Memory-optimal collections of Optionals

wadetregaskis · February 23, 2024, 5:16pm

Continuing the discussion from [Pitch] 128 bit Integer Types:

I'm interested in thinking this through more.

Benefits

Separate storage for the optional bit vs the value is potentially a pretty significant win. For a start it can greatly compact the value storage (e.g. eight Int64s per 64 byte cache line instead of only four), which saves memory and makes accessing the array faster (by virtue of less memory traffic, better cache utilisation, lower average latency, etc).

It can be an even bigger win for many operations, like 'compactMapping' nil values out - scanning the optionality bitmap is much faster than the values bitmap.

Similarly many existing collection methods can benefit from this, although it might require new variants of them in many cases, since e.g. the existing filter(by:) expects to visit every element, nil or not. I suspect many uses would only care about the non-nil values so could benefit from new methods like (mutating) nilling(if:) and a nonNil "modifier" like lazy which vends a view with the Optional wrapper removed.

Spin-off collection types

There's also the possibility of further compacting the storage to not have empty spots for nil values. This does make look-ups more expensive since you can't just do a naive base + index * size, so it would only make sense for certain types of use / collections (i.e. not RandomAccessCollection).

Challenges & limitations

I don't know whether it's possible modify the existing collections in this manner, but even if not it might make sense to have new variants, e.g. CompactOptionalsArray in swift-collections or whatever.
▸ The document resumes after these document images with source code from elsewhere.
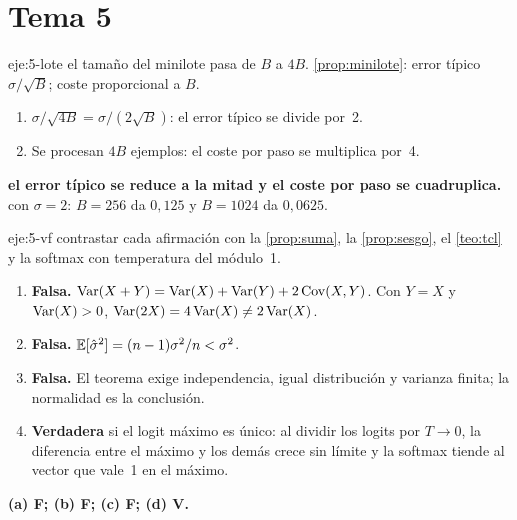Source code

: \section{Tema 5}

\begin{solucion}{eje:5-lote}
\datos el tamaño del minilote pasa de $B$ a $4B$.
\planteamiento \cref{prop:minilote}: error típico $\sigma/\sqrt B$; coste proporcional a $B$.
\pasos
\begin{enumerate}[label=\arabic*.]
  \item $\sigma/\sqrt{4B}=\sigma/(2\sqrt B)$: el error típico se divide por~2.
  \item Se procesan $4B$ ejemplos: el coste por paso se multiplica por~4.
\end{enumerate}
\resultado \textbf{el error típico se reduce a la mitad y el coste por paso se cuadruplica.}
\comprobacion con $\sigma=2$: $B=256$ da $0{,}125$ y $B=1024$ da $0{,}0625$.
\end{solucion}

\begin{solucion}{eje:5-vf}
\planteamiento contrastar cada afirmación con la \cref{prop:suma}, la \cref{prop:sesgo}, el \cref{teo:tcl} y la softmax con temperatura del módulo~1.
\pasos
\begin{enumerate}[label=(\alph*)]
  \item \textbf{Falsa.} $\Var(X+Y)=\Var(X)+\Var(Y)+2\Cov(X,Y)$. Con $Y=X$ y $\Var(X)>0$, $\Var(2X)=4\Var(X)\ne 2\Var(X)$.
  \item \textbf{Falsa.} $\E[\hat\sigma^{2}]=(n-1)\sigma^{2}/n<\sigma^{2}$.
  \item \textbf{Falsa.} El teorema exige independencia, igual distribución y varianza finita; la normalidad es la conclusión.
  \item \textbf{Verdadera} si el logit máximo es único: al dividir los logits por $T\to 0$, la diferencia entre el máximo y los demás crece sin límite y la softmax tiende al vector que vale~1 en el máximo.
\end{enumerate}
\resultado \textbf{(a) F; (b) F; (c) F; (d) V.}
\end{solucion}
To elaborate on that, one of the concerns raised is that Array provides direct access to its storage, which is then ostensibly requiring cohabitated layout of the Optional with its wrapped type. Hypothetically an intermediary view could be introduced which provides the illusion of the existing "inline" layout, but it seems impossible (or at least impractical inefficient) to do this in a way that provides truly direct memory access (UnsafeBufferPointer et al).

Even if so, precluding the existing Array from adopting this, that seems like functionality that's not often used (?) and so wouldn't be a significant dampener against new collection types.

Existing implementations?

I haven't encountered any implementations of collections like this, although I haven't specifically & thoroughly looked for them. Anyone happen to know of any?

Joe_Groff · February 23, 2024, 6:23pm

Not to derail this ideal with an even more ambitious one, but more generally, it would be cool to have a type that was aware of Swift type layouts and provide a struct-of-arrays data structure for it as well. Optional could be seen as a special case of this where the "struct" consists of the value (if present) and the boolean "value is present" flag.

John_McCall · February 23, 2024, 6:29pm

It'd be a pretty straightforward proposal to add extra-inhabitants APIs to MemoryLayout and the unsafe pointers.

al45tair · February 25, 2024, 11:09am

Jonathan Blow’s “jai” language has that feature, I believe. Not sure I’ve seen any other implementation of it anywhere, but it has numerous useful applications, particularly in graphics, audio and game development.

George · February 25, 2024, 3:47pm

Seems like it would be possible to achieve something like this with a macro today, though it would probably need to annotate the element type.

Joe_Groff · February 25, 2024, 7:01pm

I think so too, though another weakness of the macro approach would be that (I think) you'd have to instantiate the macro individually for every type you want to SoA, and the resulting collections types would be value-specific. It would be cool if we had a reflection API that could be constant-folded, giving a result similar to what D, Zig, and those other static-reflection-centric languages can do, while still executing dynamically across ABI boundaries, allowing for a generic SoArray<T> to be instantiated on any type while maintaining Swift's support for separate compilation.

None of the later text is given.